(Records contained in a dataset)
——————————
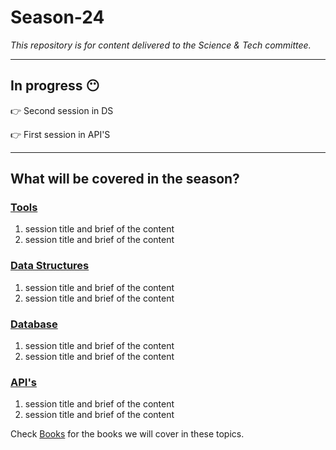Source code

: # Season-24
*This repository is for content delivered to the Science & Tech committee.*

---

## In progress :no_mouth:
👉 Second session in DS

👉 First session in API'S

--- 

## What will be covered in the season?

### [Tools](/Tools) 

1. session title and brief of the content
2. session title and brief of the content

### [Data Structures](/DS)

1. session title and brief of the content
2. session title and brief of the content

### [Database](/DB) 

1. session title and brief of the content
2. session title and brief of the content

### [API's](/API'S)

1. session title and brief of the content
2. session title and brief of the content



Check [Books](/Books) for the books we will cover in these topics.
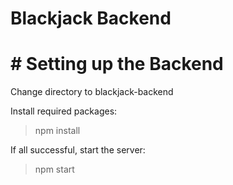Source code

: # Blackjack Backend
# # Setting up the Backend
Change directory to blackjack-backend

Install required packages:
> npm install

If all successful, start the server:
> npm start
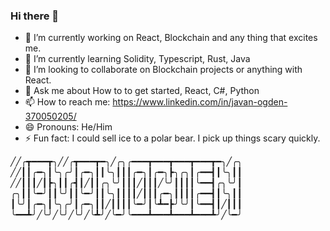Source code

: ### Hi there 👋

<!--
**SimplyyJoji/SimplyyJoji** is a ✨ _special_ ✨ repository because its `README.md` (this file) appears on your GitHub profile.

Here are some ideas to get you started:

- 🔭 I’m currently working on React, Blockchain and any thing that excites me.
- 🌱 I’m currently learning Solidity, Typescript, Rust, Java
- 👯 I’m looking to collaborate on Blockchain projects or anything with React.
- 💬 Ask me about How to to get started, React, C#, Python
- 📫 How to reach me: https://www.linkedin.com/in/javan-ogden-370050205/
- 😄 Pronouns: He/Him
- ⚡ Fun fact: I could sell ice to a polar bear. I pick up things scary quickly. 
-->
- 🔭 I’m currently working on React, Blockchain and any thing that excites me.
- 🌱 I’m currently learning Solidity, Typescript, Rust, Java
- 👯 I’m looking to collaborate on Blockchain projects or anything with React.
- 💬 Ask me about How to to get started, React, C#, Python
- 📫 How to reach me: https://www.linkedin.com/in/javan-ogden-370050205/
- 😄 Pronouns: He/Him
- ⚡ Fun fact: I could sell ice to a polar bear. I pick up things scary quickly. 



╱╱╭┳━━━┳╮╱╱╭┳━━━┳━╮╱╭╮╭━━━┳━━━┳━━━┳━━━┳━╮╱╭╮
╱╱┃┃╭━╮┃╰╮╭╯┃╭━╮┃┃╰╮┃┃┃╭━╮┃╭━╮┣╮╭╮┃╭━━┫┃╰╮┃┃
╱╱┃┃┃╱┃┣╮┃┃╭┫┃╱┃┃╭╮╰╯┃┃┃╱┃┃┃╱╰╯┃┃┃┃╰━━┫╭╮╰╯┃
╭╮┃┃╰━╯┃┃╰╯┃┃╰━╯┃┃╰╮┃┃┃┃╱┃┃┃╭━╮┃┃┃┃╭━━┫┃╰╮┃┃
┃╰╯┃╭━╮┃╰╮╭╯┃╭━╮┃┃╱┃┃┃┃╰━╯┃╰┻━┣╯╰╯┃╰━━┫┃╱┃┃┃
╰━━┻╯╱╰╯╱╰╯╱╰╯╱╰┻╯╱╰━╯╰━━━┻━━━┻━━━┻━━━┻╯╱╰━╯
——————————
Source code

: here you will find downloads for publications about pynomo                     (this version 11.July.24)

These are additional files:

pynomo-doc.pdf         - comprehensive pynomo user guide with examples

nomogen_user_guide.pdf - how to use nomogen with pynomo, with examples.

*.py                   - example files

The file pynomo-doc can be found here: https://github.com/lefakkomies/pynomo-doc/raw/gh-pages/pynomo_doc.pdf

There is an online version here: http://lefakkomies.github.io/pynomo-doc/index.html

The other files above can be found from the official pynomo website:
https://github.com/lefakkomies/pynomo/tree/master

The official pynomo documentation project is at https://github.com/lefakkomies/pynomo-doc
——————————
Your objective →
If a line above holds the string "with", count it; give the final total as the only output.

Task output →
4